Forkhead box class O family member proteins: The biology and pathophysiological roles in diabetes

Abstract

Forkhead box class O family member proteins (FoxOs) of transcription factors are essential regulators of cellular homeostasis, including glucose and lipid metabolism, oxidative stress response and redox signaling, cell cycle progression, and apoptosis. Altered FoxO1 expression and activity have been associated with glucose intolerance, dyslipidemia and complications of diabetes. In the liver, they direct carbons to glucose or lipid utilization, thus providing a unifying mechanism for the two abnormalities of the diabetic liver: excessive glucose production, and increased lipid synthesis and secretion. In the pancreas, FoxO1 is necessary to maintain β-cell differentiation, and could be promising targets for β-cell regeneration. In endothelial cells, FoxOs strongly promote atherosclerosis through suppressing nitric oxide production and enhancing inflammatory responses. In the present review, we summarize the basic biology and pathophysiological significance of FoxOs in diabetes.

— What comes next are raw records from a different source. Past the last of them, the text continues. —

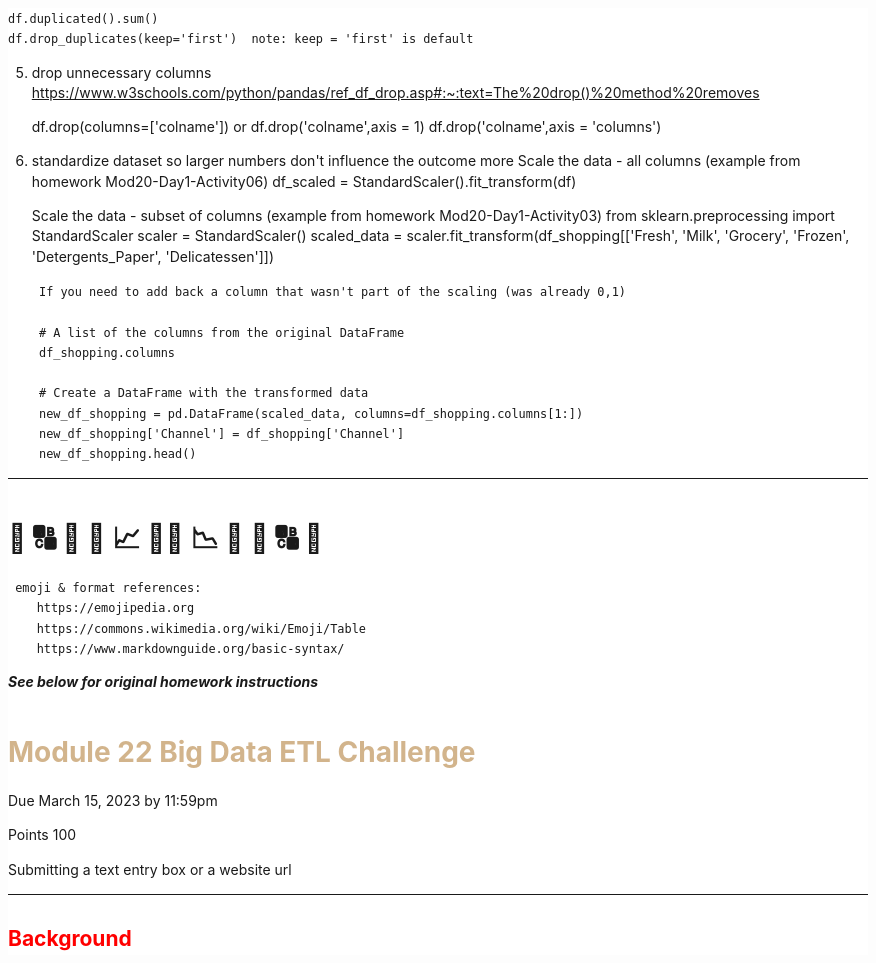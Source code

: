     df.duplicated().sum()
    df.drop_duplicates(keep='first')  note: keep = 'first' is default


5. drop unnecessary columns 
    https://www.w3schools.com/python/pandas/ref_df_drop.asp#:~:text=The%20drop()%20method%20removes

    df.drop(columns=['colname'])
    or
    df.drop('colname',axis = 1)
    df.drop('colname',axis = 'columns')

6. standardize dataset so larger numbers don't influence the outcome more
    Scale the data - all columns (example from homework Mod20-Day1-Activity06)
        df_scaled = StandardScaler().fit_transform(df)

    Scale the data - subset of columns (example from homework Mod20-Day1-Activity03)
        from sklearn.preprocessing import StandardScaler
        scaler = StandardScaler()
        scaled_data = scaler.fit_transform(df_shopping[['Fresh', 'Milk', 'Grocery', 'Frozen', 'Detergents_Paper', 'Delicatessen']])

        If you need to add back a column that wasn't part of the scaling (was already 0,1)

        # A list of the columns from the original DataFrame
        df_shopping.columns

        # Create a DataFrame with the transformed data
        new_df_shopping = pd.DataFrame(scaled_data, columns=df_shopping.columns[1:])
        new_df_shopping['Channel'] = df_shopping['Channel']
        new_df_shopping.head()

---

#  &#x1f52e; &#x1f520; &#x1f523; 🔢 📈 &#x1F469;&#x200d;&#x1F4bb; 📉 🔢 &#x1f523; &#x1f520; &#x1f52e;
     emoji & format references:
        https://emojipedia.org
        https://commons.wikimedia.org/wiki/Emoji/Table
        https://www.markdownguide.org/basic-syntax/

        
***See below for original homework instructions***
# <span style="color:tan"> Module 22 Big Data ETL Challenge</span>
Due March 15, 2023 by 11:59pm 

Points 100 

Submitting a text entry box or a website url
_________________________________________________________
## <span style="color:red"> **Background**  </span>
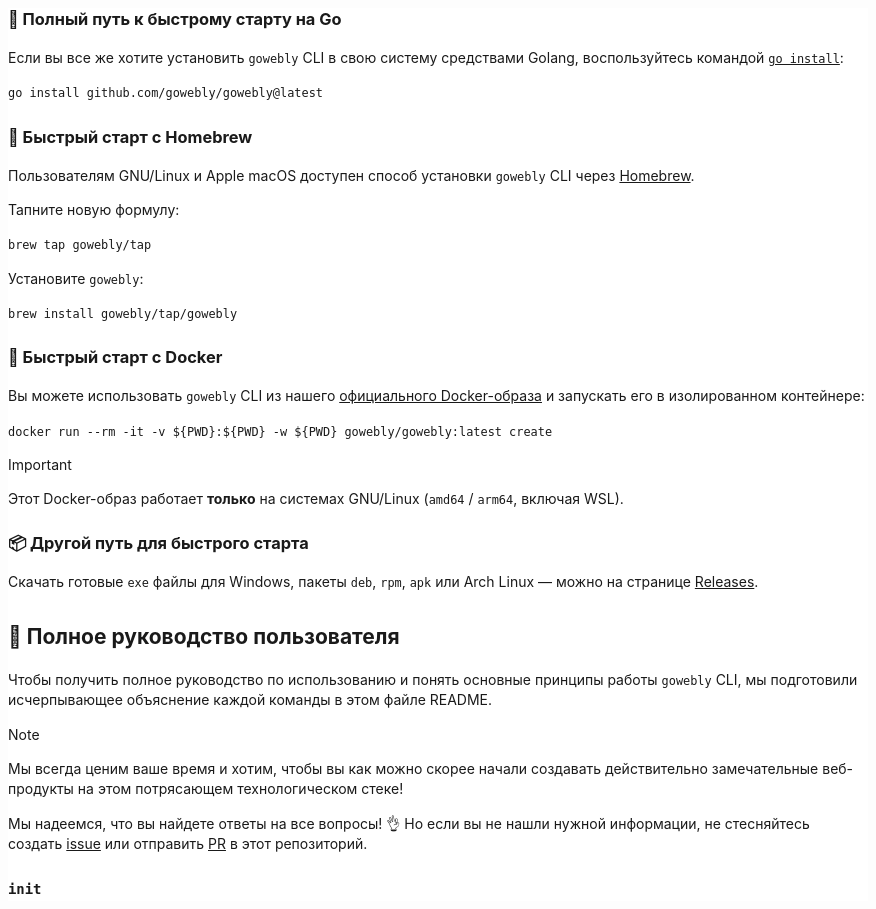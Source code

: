 ### 🔹 Полный путь к быстрому старту на Go

Если вы все же хотите установить `gowebly` CLI в свою систему средствами Golang, воспользуйтесь командой [`go install`][go_install_url]:

```console
go install github.com/gowebly/gowebly@latest
```

### 🍺 Быстрый старт с Homebrew

Пользователям GNU/Linux и Apple macOS доступен способ установки `gowebly` CLI через [Homebrew][brew_url].

Тапните новую формулу:

```console
brew tap gowebly/tap
```

Установите `gowebly`:

```console
brew install gowebly/tap/gowebly
```

### 🐳 Быстрый старт с Docker

Вы можете использовать `gowebly` CLI из нашего [официального Docker-образа][docker_image_url] и запускать его в изолированном контейнере:

```console
docker run --rm -it -v ${PWD}:${PWD} -w ${PWD} gowebly/gowebly:latest create
```

> [!IMPORTANT]
> Этот Docker-образ работает **только** на системах GNU/Linux (`amd64` / `arm64`, включая WSL).

### 📦 Другой путь для быстрого старта

Скачать готовые `exe` файлы для Windows, пакеты `deb`, `rpm`, `apk` или Arch Linux — можно на странице [Releases][repo_releases_url].

## 📖 Полное руководство пользователя

Чтобы получить полное руководство по использованию и понять основные принципы работы `gowebly` CLI, мы подготовили исчерпывающее объяснение каждой команды в этом файле README.

> [!NOTE]
> Мы всегда ценим ваше время и хотим, чтобы вы как можно скорее начали создавать действительно замечательные веб-продукты на этом потрясающем технологическом стеке!

Мы надеемся, что вы найдете ответы на все вопросы! 👌 Но если вы не нашли нужной информации, не стесняйтесь создать [issue][repo_issues_url] или отправить [PR][repo_pull_request_url] в этот репозиторий.

### `init`


[go_download_url]: https://golang.org/dl/
[go_run_url]: https://pkg.go.dev/cmd/go#hdr-Compile_and_run_Go_program
[go_install_url]: https://golang.org/cmd/go/#hdr-Compile_and_install_packages_and_dependencies
[go_report_url]: https://goreportcard.com/report/github.com/gowebly/gowebly
[go_dev_url]: https://pkg.go.dev/github.com/gowebly/gowebly
[go_version_img]: https://img.shields.io/badge/Go-1.21+-00ADD8?style=for-the-badge&logo=go
[go_code_coverage_url]: https://codecov.io/gh/gowebly/gowebly
[go_code_coverage_img]: https://img.shields.io/codecov/c/gh/gowebly/gowebly.svg?logo=codecov&style=for-the-badge
[go_report_img]: https://img.shields.io/badge/Go_report-A+-success?style=for-the-badge&logo=none
[repo_url]: https://github.com/gowebly/gowebly
[repo_issues_url]: https://github.com/gowebly/gowebly/issues
[repo_pull_request_url]: https://github.com/gowebly/gowebly/pulls
[repo_releases_url]: https://github.com/gowebly/gowebly/releases
[repo_license_url]: https://github.com/gowebly/gowebly/blob/main/LICENSE
[repo_license_img]: https://img.shields.io/badge/license-Apache_2.0-red?style=for-the-badge&logo=none
[repo_cc_license_url]: https://creativecommons.org/licenses/by-sa/4.0/
[repo_readme_ru_url]: https://github.com/gowebly/gowebly/blob/main/README_RU.md
[repo_readme_cn_url]: https://github.com/gowebly/gowebly/blob/main/README_CN.md
[repo_readme_es_url]: https://github.com/gowebly/gowebly/blob/main/README_ES.md
[repo_default_config]: https://github.com/gowebly/gowebly/blob/main/internal/attachments/configs/default.yml
[repo_main_layout]: https://github.com/gowebly/gowebly/blob/main/internal/attachments/templates/frontend/main.html
[repo_stargazers_url]: https://github.com/gowebly/gowebly/stargazers
[repo_badge_reporoster_url]: https://user-images.githubusercontent.com/11155743/275514241-8ecdf4bd-c35e-4e28-a937-b0a63aa1dbaf.png
[author_url]: https://github.com/koddr
[gowebly_youtube_video_url]: https://www.youtube.com/watch?v=qazYscnLku4
[gowebly_devto_article_url]: https://dev.to/koddr/a-next-generation-cli-tool-for-building-amazing-web-apps-in-go-using-htmx-hyperscript-336d
[gowebly_helpers_url]: https://github.com/gowebly/helpers
[cgapp_url]: https://github.com/create-go-app/cli
[cgapp_stars_url]: https://github.com/create-go-app/cli/stargazers
[nodejs_url]: https://nodejs.org
[bun_url]: https://bun.sh
[docker_image_url]: https://hub.docker.com/repository/docker/gowebly/gowebly
[portainer_url]: https://docs.portainer.io
[brew_url]: https://brew.sh
[htmx_url]: https://htmx.org
[hyperscript_url]: https://hyperscript.org
[tailwindcss_url]: https://tailwindcss.com
[unocss_url]: https://unocss.dev
[unpkg_url]: https://unpkg.com
[net_http_url]: https://pkg.go.dev/net/http
[html_template_url]: https://pkg.go.dev/html/template
[ah_templ_url]: https://github.com/a-h/templ
[fiber_url]: https://github.com/gofiber/fiber
[echo_url]: https://github.com/labstack/echo
[chi_url]: https://github.com/go-chi/chi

Keywords: Diabetes; Forkhead box class O family member proteins; Insulin signaling.

Figure 1

Structure and regulation of forkhead box class O family member proteins (FoxOs). (a) Schematic diagram showing the different domains that characterize human FoxOs. FoxOs share a highly conserved forkhead deoxyribonucleic acid‐binding domain (FHD), which binds to conserved sequences in the target genes. Acetylation and phosphorylation sites are depicted only in FoxO1 as a representative. (b) A model for FoxO1 regulation through insulin‐induced and phosphorylation‐dependent degradation. A, acetylation site; aa, amino acids; NES, nuclear export sequence; NLS, nuclear localization sequence; P, phosphorylation site; TAD, transactivation domain.

Figure 2

Roles of forkhead box class O family member proteins in various organs. CDKN, cycline‐dependent kinase inhibitor; C/EBPα, CCAAT/enhancer binding protein alpha; eNOS, endothelial nitric oxide synthase; GPx, glutathione peroxidase; iNOS, inducible nitric oxide synthase; MafA; v‐maf musculoaponeurotic fibrosarcoma oncogene family, protein A; MuRF1, muscle ring‐finger protein‐1; MyoD, myogenic differentiation; NeuroD, neurogenic differentiation; NF‐κB, nuclear factor‐kappa B; NOS, nitric oxide synthase; PEPCK, phosphoenolpyruvate carboxykinase; PPAR‐γ, peroxisome proliferator‐activated receptor gamma; SOD, superoxide dismutase; SREBP‐1c, sterol regulatory element‐binding protein 1c.